Current Projects


It’s the story of South Africa’s first high treason trial since 1994, when the country attained democracy. I covered the trial for three years, but soon found myself visiting the alleged mastermind behind bars over six years. Since there were so many accused in the trial, there has never been a concise record of how they wanted to topple the democratic government – until now. I dedicated a year to research through tens of thousands of papers from the court transcripts, to piece together the different versions of events as they played out between 2001/2002.

The book is a narrative nonfiction work, with historical, political, cultural and journalistic influences. It brings perspective in the current global political landscape, where populism has become an emerging political narrative.


I have just finished co-authoring a memoir with wildlife and mental health themes. We are about to start the querying process, so, watch this space!

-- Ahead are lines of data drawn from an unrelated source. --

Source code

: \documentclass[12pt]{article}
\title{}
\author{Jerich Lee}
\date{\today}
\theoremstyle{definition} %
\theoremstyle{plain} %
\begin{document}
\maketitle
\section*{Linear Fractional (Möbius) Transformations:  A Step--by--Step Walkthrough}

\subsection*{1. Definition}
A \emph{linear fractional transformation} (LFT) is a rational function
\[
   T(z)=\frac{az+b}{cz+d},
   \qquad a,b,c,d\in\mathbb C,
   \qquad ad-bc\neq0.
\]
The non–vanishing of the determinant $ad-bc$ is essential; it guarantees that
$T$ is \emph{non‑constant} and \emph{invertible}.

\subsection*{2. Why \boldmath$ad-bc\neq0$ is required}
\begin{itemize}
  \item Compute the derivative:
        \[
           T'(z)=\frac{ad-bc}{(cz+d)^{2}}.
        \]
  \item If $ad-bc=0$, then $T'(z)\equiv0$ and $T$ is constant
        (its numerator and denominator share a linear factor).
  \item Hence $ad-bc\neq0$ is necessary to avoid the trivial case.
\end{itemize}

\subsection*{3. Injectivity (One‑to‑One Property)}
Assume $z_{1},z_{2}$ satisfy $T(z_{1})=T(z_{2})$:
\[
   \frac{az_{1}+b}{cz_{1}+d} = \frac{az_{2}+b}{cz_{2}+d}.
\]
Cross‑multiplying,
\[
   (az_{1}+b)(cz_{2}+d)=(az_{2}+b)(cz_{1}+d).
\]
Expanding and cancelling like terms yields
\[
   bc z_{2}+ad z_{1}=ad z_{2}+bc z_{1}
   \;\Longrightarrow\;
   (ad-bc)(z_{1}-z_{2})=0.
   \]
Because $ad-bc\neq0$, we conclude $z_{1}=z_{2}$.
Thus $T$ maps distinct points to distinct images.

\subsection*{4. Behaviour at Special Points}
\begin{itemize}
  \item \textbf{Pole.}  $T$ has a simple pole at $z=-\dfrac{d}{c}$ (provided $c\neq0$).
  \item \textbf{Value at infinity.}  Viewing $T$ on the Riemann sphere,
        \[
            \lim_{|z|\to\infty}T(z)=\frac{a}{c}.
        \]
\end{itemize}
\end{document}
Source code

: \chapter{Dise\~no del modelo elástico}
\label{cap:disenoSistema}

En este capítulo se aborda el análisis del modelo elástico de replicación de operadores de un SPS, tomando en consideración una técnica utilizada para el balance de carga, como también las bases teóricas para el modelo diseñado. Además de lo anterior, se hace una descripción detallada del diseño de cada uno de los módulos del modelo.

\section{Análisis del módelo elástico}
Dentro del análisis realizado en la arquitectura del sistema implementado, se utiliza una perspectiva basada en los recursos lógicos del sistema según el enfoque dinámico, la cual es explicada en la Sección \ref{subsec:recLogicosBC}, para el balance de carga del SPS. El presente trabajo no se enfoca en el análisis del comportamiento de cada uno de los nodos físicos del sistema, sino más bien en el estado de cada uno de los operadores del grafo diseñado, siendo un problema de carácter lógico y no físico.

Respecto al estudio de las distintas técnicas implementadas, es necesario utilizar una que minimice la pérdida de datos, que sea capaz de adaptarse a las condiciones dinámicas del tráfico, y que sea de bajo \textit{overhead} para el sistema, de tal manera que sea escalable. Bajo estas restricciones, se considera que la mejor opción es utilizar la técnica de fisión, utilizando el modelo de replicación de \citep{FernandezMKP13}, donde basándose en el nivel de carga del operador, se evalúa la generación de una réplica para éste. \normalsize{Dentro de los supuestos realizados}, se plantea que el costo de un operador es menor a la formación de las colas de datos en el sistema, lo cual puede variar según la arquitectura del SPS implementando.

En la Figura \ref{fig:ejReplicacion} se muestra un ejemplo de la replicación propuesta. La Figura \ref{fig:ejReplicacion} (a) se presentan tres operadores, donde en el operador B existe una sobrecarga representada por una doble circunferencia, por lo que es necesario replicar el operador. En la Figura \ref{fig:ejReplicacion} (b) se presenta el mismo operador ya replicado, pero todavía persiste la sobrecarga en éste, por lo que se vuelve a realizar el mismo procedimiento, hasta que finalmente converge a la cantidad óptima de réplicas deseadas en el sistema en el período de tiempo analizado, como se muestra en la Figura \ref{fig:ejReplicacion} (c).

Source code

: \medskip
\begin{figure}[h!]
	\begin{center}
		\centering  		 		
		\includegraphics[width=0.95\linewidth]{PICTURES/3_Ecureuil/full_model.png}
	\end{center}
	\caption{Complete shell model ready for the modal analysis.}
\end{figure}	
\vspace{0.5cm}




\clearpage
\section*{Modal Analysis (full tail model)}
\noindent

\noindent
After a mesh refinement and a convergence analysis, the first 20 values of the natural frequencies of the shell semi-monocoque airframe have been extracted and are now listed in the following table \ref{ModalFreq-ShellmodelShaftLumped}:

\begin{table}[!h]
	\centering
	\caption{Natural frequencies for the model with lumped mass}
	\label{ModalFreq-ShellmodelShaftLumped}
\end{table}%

I moved to the South African bushveld with my husband in 2016, after many years of being on deadline and chasing the news in cities. Since living here, I have gained an immense appreciation for wildlife. Having spent the majority of my time on writing a nonfiction work, I decided that I need to work on a lighter project. This project will focus on telling the story of young animals on a quest in the African bushveld, bringing together my favorite animals and their quirky characteristics. It’s educational, but not in-your-face-educational. The key objective of this work will be to create a book that will entertain kids and teach them to appreciate the little things that one can learn from animals.


Ukweli Diaries is still in its conceptual stages. This will be a travel blog with cool information about National Parks and camping spots in Southern Africa. I will focus on video and providing helpful information to travelers who are hoping to explore these off-the-grid areas.

The word Ukweli, is the Swahili word for “Truth”. My family used to live in Kenya for close to a decade and I lost a piece of my heart in East Africa every time I went to visit. So much so, that I had the word Ukweli tattooed on my ankle after a trip.